§ **WORK REQUIRED**
Among the records, find the lines that hold the string "estan" and return them.

Rendered images with source text:
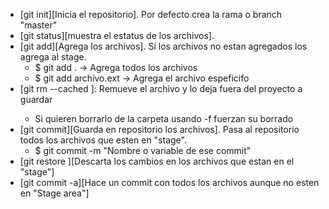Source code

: 


- [git init][Inicia el repositorio]. Por defecto crea la rama o branch "master"
- [git status][muestra el estatus de los archivos].
- [git add][Agrega los archivos]. Si los archivos no estan agregados los agrega al stage.
    + $ git add .  -> Agrega todos los archivos
    + $ git add archivo.ext  -> Agrega el archivo espeficifo
- [git rm --cached <file>]: Remueve el archivo y lo deja fuera del proyecto a guardar
    + Si quieren borrarlo de la carpeta usando -f fuerzan su borrado
- [git commit][Guarda en repositorio los archivos]. Pasa al repositorio todos los archivos que esten en "stage".
    + $ git commit -m "Nombre o variable de ese commit"
- [git restore <file>][Descarta los cambios en los archivos que estan en el "stage"]
- [git commit -a][Hace un commit con todos los archivos aunque no esten en "Stage area"]

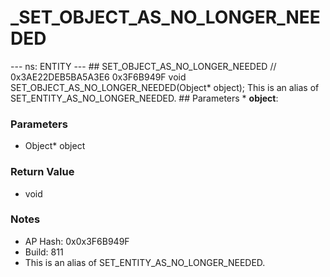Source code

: # _SET_OBJECT_AS_NO_LONGER_NEEDED

--- ns: ENTITY --- ## SET_OBJECT_AS_NO_LONGER_NEEDED  // 0x3AE22DEB5BA5A3E6 0x3F6B949F void SET_OBJECT_AS_NO_LONGER_NEEDED(Object* object);  This is an alias of SET_ENTITY_AS_NO_LONGER_NEEDED.  ## Parameters * **object**:

### Parameters
* Object* object

### Return Value
* void

### Notes
* AP Hash: 0x0x3F6B949F
* Build: 811
* This is an alias of SET_ENTITY_AS_NO_LONGER_NEEDED.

§ **WRITTEN ANSWER**
- [git add][Agrega los archivos]. Si los archivos no estan agregados los agrega al stage.
- [git restore <file>][Descarta los cambios en los archivos que estan en el "stage"]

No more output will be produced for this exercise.